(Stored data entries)
____
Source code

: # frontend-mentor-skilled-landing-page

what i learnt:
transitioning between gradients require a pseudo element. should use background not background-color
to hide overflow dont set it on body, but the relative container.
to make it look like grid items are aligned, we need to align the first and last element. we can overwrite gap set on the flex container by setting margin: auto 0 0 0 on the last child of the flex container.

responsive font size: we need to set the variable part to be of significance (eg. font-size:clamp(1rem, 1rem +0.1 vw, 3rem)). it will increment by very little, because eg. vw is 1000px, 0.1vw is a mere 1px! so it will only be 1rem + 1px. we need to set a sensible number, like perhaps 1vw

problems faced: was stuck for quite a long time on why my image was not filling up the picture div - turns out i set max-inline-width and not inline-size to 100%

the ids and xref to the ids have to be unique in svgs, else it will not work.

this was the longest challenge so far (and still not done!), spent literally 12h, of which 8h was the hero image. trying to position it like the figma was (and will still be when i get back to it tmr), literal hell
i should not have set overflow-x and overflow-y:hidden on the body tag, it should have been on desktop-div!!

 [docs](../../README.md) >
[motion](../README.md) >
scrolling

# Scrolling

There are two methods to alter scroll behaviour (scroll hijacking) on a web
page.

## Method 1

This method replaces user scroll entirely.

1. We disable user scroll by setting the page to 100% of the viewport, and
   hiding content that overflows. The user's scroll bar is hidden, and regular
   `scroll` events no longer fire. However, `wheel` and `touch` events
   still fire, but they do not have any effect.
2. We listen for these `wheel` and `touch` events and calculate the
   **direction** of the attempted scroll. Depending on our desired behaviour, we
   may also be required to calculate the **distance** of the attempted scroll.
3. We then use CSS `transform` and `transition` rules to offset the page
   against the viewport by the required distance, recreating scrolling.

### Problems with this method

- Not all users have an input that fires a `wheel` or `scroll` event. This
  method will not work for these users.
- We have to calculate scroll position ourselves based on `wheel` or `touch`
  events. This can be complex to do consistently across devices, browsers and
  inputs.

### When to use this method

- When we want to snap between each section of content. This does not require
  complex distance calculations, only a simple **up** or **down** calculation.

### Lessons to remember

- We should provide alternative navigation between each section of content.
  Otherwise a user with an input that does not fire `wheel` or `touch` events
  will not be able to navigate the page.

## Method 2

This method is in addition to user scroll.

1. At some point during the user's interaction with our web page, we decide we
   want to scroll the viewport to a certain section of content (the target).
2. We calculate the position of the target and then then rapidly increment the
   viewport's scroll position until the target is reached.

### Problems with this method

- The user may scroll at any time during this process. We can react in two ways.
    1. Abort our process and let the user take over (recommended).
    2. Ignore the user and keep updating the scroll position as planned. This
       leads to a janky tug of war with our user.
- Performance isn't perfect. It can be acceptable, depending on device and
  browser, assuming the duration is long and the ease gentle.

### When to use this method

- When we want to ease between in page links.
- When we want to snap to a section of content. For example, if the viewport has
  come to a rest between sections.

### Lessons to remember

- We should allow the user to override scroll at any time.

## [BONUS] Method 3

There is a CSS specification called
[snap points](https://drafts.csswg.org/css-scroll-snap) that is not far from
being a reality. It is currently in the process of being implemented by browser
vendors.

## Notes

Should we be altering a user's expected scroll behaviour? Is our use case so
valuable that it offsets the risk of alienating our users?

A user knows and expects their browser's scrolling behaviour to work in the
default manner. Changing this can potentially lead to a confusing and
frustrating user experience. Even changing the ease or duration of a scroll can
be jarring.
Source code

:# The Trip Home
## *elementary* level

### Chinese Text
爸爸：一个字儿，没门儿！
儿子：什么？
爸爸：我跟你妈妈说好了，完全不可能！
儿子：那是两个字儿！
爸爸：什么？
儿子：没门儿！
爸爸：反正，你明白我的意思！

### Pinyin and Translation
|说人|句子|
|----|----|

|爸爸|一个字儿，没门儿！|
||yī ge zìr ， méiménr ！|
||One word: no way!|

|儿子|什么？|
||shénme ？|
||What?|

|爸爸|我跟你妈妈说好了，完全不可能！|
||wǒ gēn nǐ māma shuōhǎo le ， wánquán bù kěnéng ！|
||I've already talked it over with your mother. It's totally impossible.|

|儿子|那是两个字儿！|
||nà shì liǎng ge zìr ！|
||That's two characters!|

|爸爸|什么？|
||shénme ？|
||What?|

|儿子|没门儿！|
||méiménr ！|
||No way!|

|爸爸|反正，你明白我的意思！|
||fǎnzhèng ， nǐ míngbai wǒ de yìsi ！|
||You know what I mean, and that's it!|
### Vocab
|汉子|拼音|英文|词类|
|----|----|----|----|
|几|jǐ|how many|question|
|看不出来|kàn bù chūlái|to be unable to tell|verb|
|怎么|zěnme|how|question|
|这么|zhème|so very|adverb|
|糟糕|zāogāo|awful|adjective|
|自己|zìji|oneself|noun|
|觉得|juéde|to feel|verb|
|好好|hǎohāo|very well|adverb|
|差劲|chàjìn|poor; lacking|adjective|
____
-- GOAL OF THE EXERCISE --
Task for the records above: copy every line in which the word "complex" occurs.

-- RESPONSE BELOW --
  events. This can be complex to do consistently across devices, browsers and
  complex distance calculations, only a simple **up** or **down** calculation.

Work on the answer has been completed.